# Snow plow for 1999 Geo 4 door Tracker



## wsmm

Any body know of a plow system that will work on a 1999 4dr 4wheel drive GEO Tracker? Prefer power angle if available. Currently using a Meyers plow on a 1990 Chevy 1/2 ton pickup, but would like a smaller vehicle for some of my tight areas. Only used to plow my dirt drive and occasionally plow my brother-in-laws drive. I have a long drove through the woods and open fields about 2,000'.
Thanks,
Bill


----------



## mnglocker

A SnowBear with some custom fabrication?


----------



## jasonv

Ugh, well at least its got a frame. I sure wouldn't want to try plowing with one of those though. Certainly not a 2000 foot drive. That is a hell of a lot of drive for the smallest on-road 4x4 ever made.
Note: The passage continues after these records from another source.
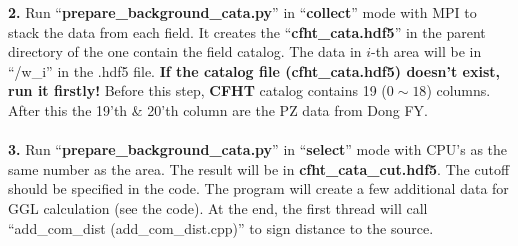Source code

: \documentclass{article}
\begin{document}
\noindent\textbf{2.} Run ``\textbf{prepare\_background\_cata.py}'' in ``\textbf{collect}'' mode with MPI to stack the data from each field. It creates the ``\textbf{cfht\_cata.hdf5}'' in the parent directory of the one contain the field catalog. The data in $i$-th area will be in ``/w\_i'' in the .hdf5 file. \textbf{If the catalog file (cfht\_cata.hdf5) doesn't exist, run it firstly!} Before this step, \textbf{CFHT} catalog contains 19 ($0\sim 18$) columns. After this the 19'th \& 20'th column are the PZ data from Dong FY.
\\ \hspace*{\fill} \\

\noindent\textbf{3.} Run ``\textbf{prepare\_background\_cata.py}'' in ``\textbf{select}'' mode with CPU's as the same number as the area. The result will be in \textbf{cfht\_cata\_cut.hdf5}. The cutoff should be specified in the code. The program will create a few additional data for GGL calculation (see the code). At the end, the first thread will call ``add\_com\_dist (add\_com\_dist.cpp)'' to sign distance to the source.
\end{document}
And FYI: I used to drive one of those myself.


----------



## theholycow

jasonv;1537197 said:


> Ugh, well at least its got a frame. I sure wouldn't want to try plowing with one of those though. Certainly not a 2000 foot drive. That is a hell of a lot of drive for the smallest on-road 4x4 ever made.
> 
> And FYI: I used to drive one of those myself.


Did you forget the other thread?


theholycow;1514978 said:


> Looks to do a better job than half the one ton pickup plowing videos you see around.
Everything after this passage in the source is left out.